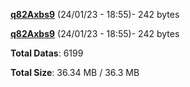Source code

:[**q82Axbs9**](/data/q82Axbs9.txt) (24/01/23 - 18:55)- 242 bytes

[**q82Axbs9**](/data/q82Axbs9.txt) (24/01/23 - 18:55)- 242 bytes

**Total Datas**: 6199

**Total Size**: 36.34 MB / 36.3 MB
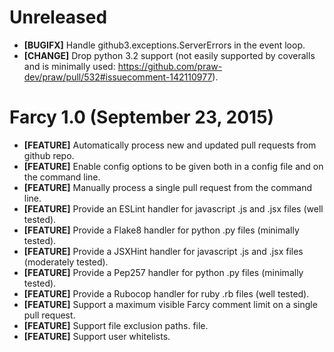 # Unreleased
* __[BUGIFX]__ Handle github3.exceptions.ServerErrors in the event loop.
* __[CHANGE]__ Drop python 3.2 support (not easily supported by coveralls and
  is minimally used:
  https://github.com/praw-dev/praw/pull/532#issuecomment-142110977).

# Farcy 1.0 (September 23, 2015)

* __[FEATURE]__ Automatically process new and updated pull requests from github
  repo.
* __[FEATURE]__ Enable config options to be given both in a config file and on
  the command line.
* __[FEATURE]__ Manually process a single pull request from the command line.
* __[FEATURE]__ Provide an ESLint handler for javascript .js and .jsx files
  (well tested).
* __[FEATURE]__ Provide a Flake8 handler for python .py files (minimally
  tested).
* __[FEATURE]__ Provide a JSXHint handler for javascript .js and .jsx files
  (moderately tested).
* __[FEATURE]__ Provide a Pep257 handler for python .py files (minimally
  tested).
* __[FEATURE]__ Provide a Rubocop handler for ruby .rb files (well tested).
* __[FEATURE]__ Support a maximum visible Farcy comment limit on a single pull
request.
* __[FEATURE]__ Support file exclusion paths.
  file.
* __[FEATURE]__ Support user whitelists.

________________________

**WHAT TO PRODUCE**
Give the lines again exactly, starting where the entries begin and stopping once the line with "Pep257 handler for python .py files (minimally" is included; pictures are not copied.

**YOUR SOLUTION**
Source code

:[**q82Axbs9**](/data/q82Axbs9.txt) (24/01/23 - 18:55)- 242 bytes

[**q82Axbs9**](/data/q82Axbs9.txt) (24/01/23 - 18:55)- 242 bytes

**Total Datas**: 6199

**Total Size**: 36.34 MB / 36.3 MB
 # Unreleased
* __[BUGIFX]__ Handle github3.exceptions.ServerErrors in the event loop.
* __[CHANGE]__ Drop python 3.2 support (not easily supported by coveralls and
  is minimally used:
  https://github.com/praw-dev/praw/pull/532#issuecomment-142110977).

# Farcy 1.0 (September 23, 2015)

* __[FEATURE]__ Automatically process new and updated pull requests from github
  repo.
* __[FEATURE]__ Enable config options to be given both in a config file and on
  the command line.
* __[FEATURE]__ Manually process a single pull request from the command line.
* __[FEATURE]__ Provide an ESLint handler for javascript .js and .jsx files
  (well tested).
* __[FEATURE]__ Provide a Flake8 handler for python .py files (minimally
  tested).
* __[FEATURE]__ Provide a JSXHint handler for javascript .js and .jsx files
  (moderately tested).
* __[FEATURE]__ Provide a Pep257 handler for python .py files (minimally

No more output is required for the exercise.